Provided information:
◆ ◆ ◆ ◆ ◆
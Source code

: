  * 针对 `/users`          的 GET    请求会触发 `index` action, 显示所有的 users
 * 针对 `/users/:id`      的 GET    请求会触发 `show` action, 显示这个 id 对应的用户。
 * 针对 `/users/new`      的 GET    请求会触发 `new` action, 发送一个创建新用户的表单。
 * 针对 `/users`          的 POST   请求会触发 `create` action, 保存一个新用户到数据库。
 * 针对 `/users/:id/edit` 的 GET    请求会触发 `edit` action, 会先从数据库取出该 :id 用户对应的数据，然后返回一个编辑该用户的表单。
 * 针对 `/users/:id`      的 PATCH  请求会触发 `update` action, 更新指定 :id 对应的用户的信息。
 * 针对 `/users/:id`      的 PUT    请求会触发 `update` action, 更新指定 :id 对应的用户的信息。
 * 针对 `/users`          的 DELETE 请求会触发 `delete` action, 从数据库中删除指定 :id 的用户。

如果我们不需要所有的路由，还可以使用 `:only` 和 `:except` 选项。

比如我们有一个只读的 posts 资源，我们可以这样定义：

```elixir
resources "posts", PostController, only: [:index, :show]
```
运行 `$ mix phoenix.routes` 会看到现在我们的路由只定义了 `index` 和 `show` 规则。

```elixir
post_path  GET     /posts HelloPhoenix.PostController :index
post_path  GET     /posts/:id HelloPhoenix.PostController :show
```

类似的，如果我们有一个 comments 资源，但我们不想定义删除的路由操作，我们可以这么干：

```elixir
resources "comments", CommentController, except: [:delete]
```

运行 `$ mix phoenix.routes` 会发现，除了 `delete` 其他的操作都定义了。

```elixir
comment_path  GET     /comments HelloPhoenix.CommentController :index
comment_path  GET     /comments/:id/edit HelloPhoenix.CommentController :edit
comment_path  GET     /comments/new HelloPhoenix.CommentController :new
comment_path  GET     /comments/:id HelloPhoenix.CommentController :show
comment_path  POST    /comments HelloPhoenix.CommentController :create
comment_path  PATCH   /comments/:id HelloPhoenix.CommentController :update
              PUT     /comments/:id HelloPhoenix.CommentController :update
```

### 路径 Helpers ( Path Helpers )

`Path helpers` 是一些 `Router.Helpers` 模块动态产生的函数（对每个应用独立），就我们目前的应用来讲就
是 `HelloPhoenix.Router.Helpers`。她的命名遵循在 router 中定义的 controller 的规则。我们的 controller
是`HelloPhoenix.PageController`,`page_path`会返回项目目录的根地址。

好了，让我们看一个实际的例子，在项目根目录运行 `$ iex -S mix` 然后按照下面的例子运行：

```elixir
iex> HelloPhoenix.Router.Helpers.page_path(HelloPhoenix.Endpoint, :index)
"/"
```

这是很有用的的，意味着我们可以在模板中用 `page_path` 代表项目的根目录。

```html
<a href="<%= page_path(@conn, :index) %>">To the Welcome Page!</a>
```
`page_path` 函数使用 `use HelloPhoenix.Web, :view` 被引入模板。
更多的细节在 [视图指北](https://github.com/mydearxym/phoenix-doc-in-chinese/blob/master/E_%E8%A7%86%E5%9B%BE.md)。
◆ ◆ ◆ ◆ ◆
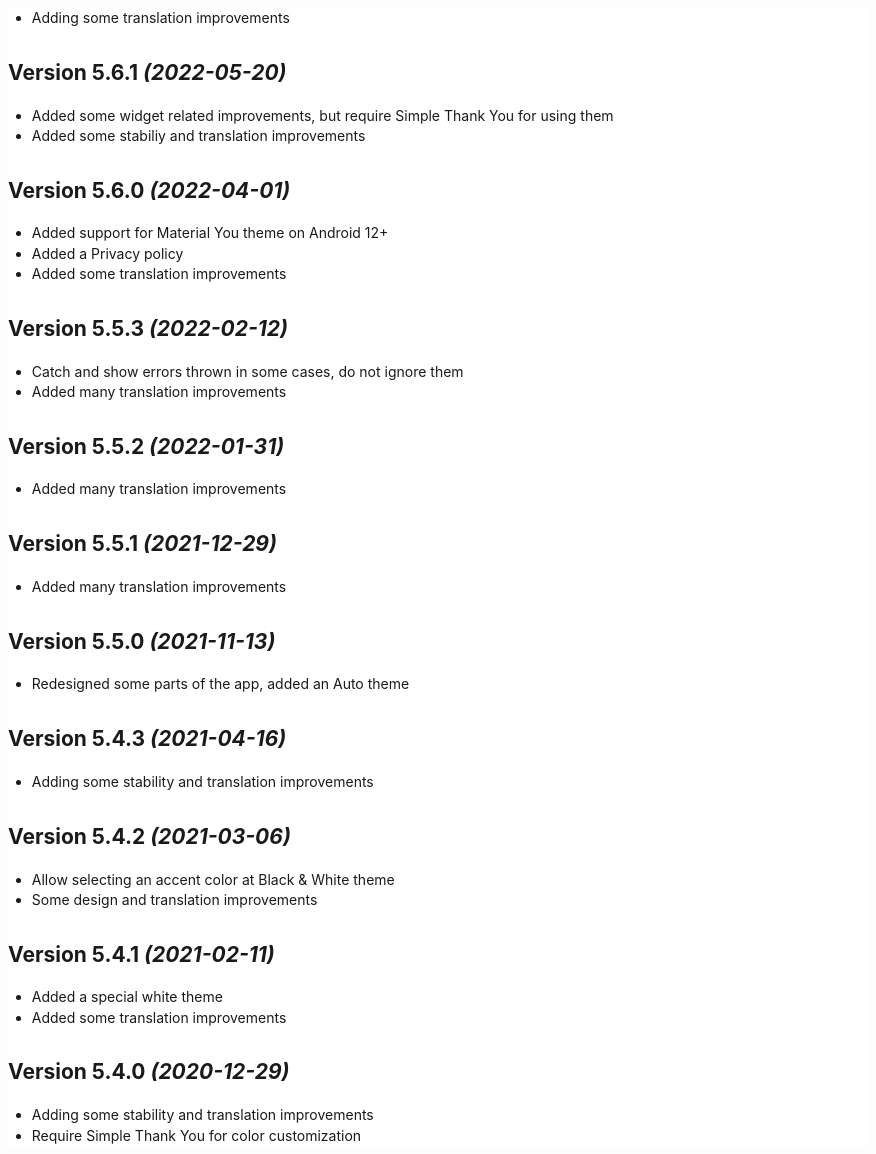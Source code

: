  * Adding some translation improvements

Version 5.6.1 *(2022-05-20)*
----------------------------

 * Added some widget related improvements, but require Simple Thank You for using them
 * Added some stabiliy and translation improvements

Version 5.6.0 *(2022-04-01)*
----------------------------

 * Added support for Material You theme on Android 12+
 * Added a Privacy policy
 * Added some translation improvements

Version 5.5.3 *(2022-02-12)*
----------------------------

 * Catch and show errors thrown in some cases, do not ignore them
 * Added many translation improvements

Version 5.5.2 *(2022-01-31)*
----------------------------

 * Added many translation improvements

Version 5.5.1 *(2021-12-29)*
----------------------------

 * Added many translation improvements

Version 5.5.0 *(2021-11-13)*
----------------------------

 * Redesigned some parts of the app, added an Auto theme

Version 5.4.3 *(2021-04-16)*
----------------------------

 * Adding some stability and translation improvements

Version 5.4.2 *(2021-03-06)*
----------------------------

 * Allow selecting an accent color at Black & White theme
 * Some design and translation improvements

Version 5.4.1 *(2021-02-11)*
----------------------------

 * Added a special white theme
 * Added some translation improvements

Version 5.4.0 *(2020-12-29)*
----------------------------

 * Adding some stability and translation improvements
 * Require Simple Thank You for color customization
◆ ◆ ◆ ◆ ◆
What the task asks: Gather each line in the entries above where the string "color" is found.

Final answer:
 * Allow selecting an accent color at Black & White theme
 * Require Simple Thank You for color customization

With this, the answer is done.